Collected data
★ ★ ★
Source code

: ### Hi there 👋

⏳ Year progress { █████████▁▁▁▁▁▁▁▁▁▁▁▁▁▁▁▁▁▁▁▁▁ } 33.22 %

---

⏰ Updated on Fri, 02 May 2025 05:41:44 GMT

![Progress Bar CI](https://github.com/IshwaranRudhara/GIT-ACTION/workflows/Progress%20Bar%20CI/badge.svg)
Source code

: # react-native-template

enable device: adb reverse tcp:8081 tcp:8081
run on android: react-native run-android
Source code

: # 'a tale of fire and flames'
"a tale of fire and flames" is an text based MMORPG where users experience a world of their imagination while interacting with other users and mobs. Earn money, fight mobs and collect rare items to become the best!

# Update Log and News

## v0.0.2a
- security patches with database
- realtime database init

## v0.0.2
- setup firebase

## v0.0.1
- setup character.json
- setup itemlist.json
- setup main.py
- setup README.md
★ ★ ★
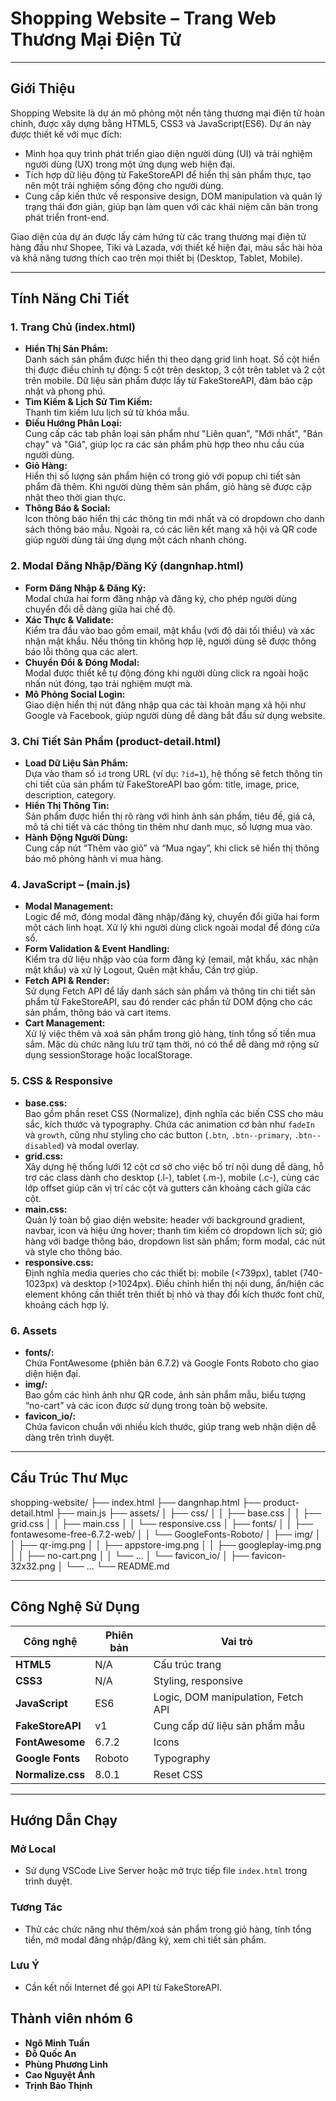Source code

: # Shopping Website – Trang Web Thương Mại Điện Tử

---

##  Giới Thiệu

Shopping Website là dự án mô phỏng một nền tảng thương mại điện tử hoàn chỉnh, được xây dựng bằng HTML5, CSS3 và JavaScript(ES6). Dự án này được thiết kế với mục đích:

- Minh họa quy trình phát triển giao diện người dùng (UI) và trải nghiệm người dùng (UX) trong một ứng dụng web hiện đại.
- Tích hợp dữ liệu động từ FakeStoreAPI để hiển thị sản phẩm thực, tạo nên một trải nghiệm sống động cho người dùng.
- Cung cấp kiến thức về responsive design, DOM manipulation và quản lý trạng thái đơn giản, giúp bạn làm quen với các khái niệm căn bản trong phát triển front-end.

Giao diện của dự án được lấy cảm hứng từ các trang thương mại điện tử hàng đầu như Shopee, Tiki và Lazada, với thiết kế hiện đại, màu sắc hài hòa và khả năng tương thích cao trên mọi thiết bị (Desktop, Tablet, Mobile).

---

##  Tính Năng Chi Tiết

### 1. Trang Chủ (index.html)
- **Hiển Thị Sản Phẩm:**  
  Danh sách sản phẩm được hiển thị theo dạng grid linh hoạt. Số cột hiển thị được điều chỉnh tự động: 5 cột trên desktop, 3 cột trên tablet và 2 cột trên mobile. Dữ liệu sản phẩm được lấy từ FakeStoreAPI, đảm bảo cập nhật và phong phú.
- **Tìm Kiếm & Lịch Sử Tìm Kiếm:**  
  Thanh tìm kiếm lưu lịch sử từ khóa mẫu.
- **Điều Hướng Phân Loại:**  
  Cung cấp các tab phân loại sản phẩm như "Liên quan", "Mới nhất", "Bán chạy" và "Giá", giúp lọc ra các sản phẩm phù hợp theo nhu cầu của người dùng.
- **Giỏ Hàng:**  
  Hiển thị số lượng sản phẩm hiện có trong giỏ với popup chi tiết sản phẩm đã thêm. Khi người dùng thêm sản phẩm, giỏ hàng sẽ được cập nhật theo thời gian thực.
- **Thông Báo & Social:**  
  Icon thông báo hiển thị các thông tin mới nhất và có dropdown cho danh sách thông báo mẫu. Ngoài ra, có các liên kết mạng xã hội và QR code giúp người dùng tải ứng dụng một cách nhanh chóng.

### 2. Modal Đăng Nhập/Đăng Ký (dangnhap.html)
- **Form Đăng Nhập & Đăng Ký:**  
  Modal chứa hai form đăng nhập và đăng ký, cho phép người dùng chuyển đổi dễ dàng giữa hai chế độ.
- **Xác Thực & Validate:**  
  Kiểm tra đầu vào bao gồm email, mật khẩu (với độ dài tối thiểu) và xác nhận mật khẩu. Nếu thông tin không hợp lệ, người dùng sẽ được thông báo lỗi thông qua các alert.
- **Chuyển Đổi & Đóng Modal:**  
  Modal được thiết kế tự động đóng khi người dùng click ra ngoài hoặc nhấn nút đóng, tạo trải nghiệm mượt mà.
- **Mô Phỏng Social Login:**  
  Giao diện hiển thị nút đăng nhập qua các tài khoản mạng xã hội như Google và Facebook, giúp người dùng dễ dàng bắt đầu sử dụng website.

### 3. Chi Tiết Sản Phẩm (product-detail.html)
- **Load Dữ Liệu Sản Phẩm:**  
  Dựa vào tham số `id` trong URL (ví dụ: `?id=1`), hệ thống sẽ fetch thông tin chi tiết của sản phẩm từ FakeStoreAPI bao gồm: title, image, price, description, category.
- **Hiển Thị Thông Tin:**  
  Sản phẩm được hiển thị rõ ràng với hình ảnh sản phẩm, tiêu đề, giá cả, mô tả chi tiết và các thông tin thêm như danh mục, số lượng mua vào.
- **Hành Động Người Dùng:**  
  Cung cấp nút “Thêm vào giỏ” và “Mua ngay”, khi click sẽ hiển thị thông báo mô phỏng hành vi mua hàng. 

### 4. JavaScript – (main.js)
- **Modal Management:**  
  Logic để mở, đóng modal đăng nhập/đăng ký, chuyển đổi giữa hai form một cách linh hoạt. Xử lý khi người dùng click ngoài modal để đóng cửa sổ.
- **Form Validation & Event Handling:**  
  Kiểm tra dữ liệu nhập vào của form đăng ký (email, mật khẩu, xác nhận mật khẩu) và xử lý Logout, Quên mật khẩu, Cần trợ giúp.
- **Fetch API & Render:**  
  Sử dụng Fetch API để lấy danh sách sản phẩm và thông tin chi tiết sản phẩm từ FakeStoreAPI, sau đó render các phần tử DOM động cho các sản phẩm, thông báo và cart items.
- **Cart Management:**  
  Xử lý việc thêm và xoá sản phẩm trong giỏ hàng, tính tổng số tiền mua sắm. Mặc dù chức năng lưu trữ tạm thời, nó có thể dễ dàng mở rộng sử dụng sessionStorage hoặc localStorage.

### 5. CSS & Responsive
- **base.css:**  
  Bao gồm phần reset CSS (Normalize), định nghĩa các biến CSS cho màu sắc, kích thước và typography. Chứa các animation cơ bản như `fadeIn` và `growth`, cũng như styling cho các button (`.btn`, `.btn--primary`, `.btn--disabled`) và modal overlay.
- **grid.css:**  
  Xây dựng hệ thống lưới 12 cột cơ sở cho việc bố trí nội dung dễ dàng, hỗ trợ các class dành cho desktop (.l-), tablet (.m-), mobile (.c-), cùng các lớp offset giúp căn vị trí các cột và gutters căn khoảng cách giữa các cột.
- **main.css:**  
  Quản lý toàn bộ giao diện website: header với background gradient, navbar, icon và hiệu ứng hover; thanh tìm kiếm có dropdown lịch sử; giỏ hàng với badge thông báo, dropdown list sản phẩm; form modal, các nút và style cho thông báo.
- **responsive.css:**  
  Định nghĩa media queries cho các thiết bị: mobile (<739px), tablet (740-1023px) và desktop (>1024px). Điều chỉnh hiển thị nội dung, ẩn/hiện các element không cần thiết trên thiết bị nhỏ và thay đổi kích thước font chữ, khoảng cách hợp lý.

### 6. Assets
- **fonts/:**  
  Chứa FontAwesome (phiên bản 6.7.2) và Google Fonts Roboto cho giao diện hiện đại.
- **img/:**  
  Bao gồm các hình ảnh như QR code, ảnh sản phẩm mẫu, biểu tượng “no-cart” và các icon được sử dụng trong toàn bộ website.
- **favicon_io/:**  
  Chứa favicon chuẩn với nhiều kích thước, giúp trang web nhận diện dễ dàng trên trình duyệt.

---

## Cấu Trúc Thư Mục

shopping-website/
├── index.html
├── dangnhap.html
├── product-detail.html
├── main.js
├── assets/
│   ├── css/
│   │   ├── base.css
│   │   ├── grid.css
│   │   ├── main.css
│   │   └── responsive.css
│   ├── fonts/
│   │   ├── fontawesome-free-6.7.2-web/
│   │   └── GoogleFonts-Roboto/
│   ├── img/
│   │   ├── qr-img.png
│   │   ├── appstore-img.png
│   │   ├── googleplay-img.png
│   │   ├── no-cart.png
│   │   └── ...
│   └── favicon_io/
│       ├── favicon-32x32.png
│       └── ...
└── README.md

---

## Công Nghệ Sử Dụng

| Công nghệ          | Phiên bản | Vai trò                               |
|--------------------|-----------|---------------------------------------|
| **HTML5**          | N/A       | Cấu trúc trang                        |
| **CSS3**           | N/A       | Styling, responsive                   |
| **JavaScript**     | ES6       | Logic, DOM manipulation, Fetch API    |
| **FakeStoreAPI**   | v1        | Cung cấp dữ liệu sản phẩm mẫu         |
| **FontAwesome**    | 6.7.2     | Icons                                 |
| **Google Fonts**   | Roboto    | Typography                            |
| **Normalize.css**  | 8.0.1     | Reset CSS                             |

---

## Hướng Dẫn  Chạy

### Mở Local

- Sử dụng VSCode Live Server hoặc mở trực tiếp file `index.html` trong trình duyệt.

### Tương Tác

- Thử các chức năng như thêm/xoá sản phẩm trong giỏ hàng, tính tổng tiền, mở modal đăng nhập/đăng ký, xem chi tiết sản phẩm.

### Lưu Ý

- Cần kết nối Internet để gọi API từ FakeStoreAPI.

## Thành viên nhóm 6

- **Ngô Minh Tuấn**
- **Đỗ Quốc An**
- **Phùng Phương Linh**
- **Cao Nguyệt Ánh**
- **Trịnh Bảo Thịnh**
★ ★ ★
The problem
Return exactly the lines above from the line that has "- **Xác Thực & Validate:**" through the line that has "- **Mô Phỏng Social Login:**", inclusive, and nothing else.

Exercise solution
- **Xác Thực & Validate:**  
  Kiểm tra đầu vào bao gồm email, mật khẩu (với độ dài tối thiểu) và xác nhận mật khẩu. Nếu thông tin không hợp lệ, người dùng sẽ được thông báo lỗi thông qua các alert.
- **Chuyển Đổi & Đóng Modal:**  
  Modal được thiết kế tự động đóng khi người dùng click ra ngoài hoặc nhấn nút đóng, tạo trải nghiệm mượt mà.
- **Mô Phỏng Social Login:**  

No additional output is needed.